■ WHAT YOU HAVE TO DO ■
Print the lines below from the line with "always buy fifty" to the line with "update (For updating" exactly, keeping both ends, and print no pictures.

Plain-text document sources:
■ ■ ■

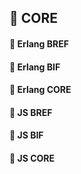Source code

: ## :maple_leaf: CORE

#### :tomato: Erlang BREF
#### :tomato: Erlang BIF
#### :tomato: Erlang CORE
#### :tomato: JS BREF
#### :tomato: JS BIF
#### :tomato: JS CORE
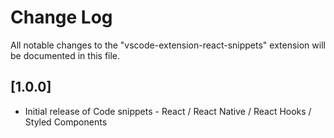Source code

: # Change Log

All notable changes to the "vscode-extension-react-snippets" extension will be documented in this file.

## [1.0.0]

- Initial release of Code snippets - React / React Native / React Hooks / Styled Components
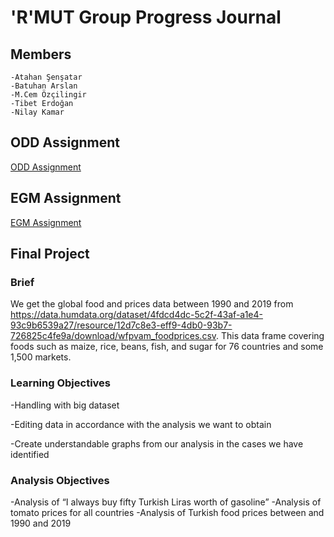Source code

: # 'R'MUT Group Progress Journal

## Members 
    -Atahan Şenşatar
    -Batuhan Arslan
    -M.Cem Özçilingir
    -Tibet Erdoğan
    -Nilay Kamar
    
## ODD Assignment
[ODD Assignment](assignment.html)

## EGM Assignment
[EGM Assignment](BES/BESet.html)

## Final Project

### Brief
We get the global food and prices data between 1990 and 2019 from https://data.humdata.org/dataset/4fdcd4dc-5c2f-43af-a1e4-93c9b6539a27/resource/12d7c8e3-eff9-4db0-93b7-726825c4fe9a/download/wfpvam_foodprices.csv. This data frame covering foods such as maize, rice, beans, fish, and sugar for 76 countries and some 1,500 markets.

### Learning Objectives

-Handling with big dataset

-Editing data in accordance with the analysis we want to obtain

-Create understandable graphs from our analysis in the cases we have identified

### Analysis Objectives

-Analysis of  “I always buy fifty Turkish Liras worth of gasoline”
-Analysis of tomato prices for all countries
-Analysis of Turkish food prices between and 1990 and 2019
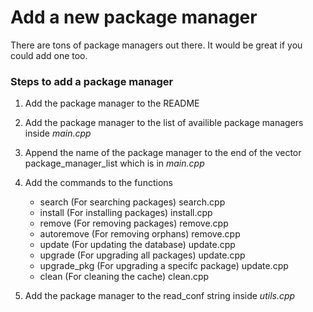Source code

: # Add a new package manager
There are tons of package managers out there. It would be great if you could add one too.

### Steps to add a package manager
1. Add the package manager to the README
2. Add the package manager to the list of availible package managers inside *main.cpp*
3. Append the name of the package manager to the end of the vector package_manager_list which is in *main.cpp*
4. Add the commands to the functions
	* search (For searching packages)				search.cpp
	* install (For installing packages)				install.cpp
	* remove (For removing packages)				remove.cpp
	* autoremove (For removing orphans)				remove.cpp
	* update (For updating the database)			update.cpp
	* upgrade (For upgrading all packages)			update.cpp
	* upgrade_pkg (For upgrading a specifc package)	update.cpp
	* clean (For cleaning the cache)				clean.cpp

5. Add the package manager to the read_conf string inside *utils.cpp*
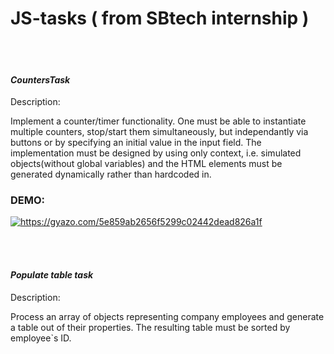 # JS-tasks ( from SBtech internship )
<br></br>
<h4><i>CountersTask</i></h4>
Description:
<p>
Implement a counter/timer functionality. One must be able to instantiate multiple counters, stop/start them simultaneously, but independantly via buttons or by specifying an initial value in the input field.
The implementation must be designed by using only context, i.e. simulated objects(without global variables) and the HTML elements must be generated dynamically rather than hardcoded in.
</p>

<h3>DEMO:</h3>
<a href="https://gyazo.com/5e859ab2656f5299c02442dead826a1f"><img src="https://i.gyazo.com/5e859ab2656f5299c02442dead826a1f.gif" alt="https://gyazo.com/5e859ab2656f5299c02442dead826a1f"/></a>

<br></br>
<h4><i>Populate table task</i></h4>
Description:
<p>
Process an array of objects representing company employees and generate a table out of their properties. The resulting table must be sorted by employee`s ID.
</p>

■ ■ ■

■ RESPONSE TO THE EXERCISE ■
-Analysis of  “I always buy fifty Turkish Liras worth of gasoline”
-Analysis of tomato prices for all countries
-Analysis of Turkish food prices between and 1990 and 2019
Source code

: # Add a new package manager
There are tons of package managers out there. It would be great if you could add one too.

### Steps to add a package manager
1. Add the package manager to the README
2. Add the package manager to the list of availible package managers inside *main.cpp*
3. Append the name of the package manager to the end of the vector package_manager_list which is in *main.cpp*
4. Add the commands to the functions
	* search (For searching packages)				search.cpp
	* install (For installing packages)				install.cpp
	* remove (For removing packages)				remove.cpp
	* autoremove (For removing orphans)				remove.cpp
	* update (For updating the database)			update.cpp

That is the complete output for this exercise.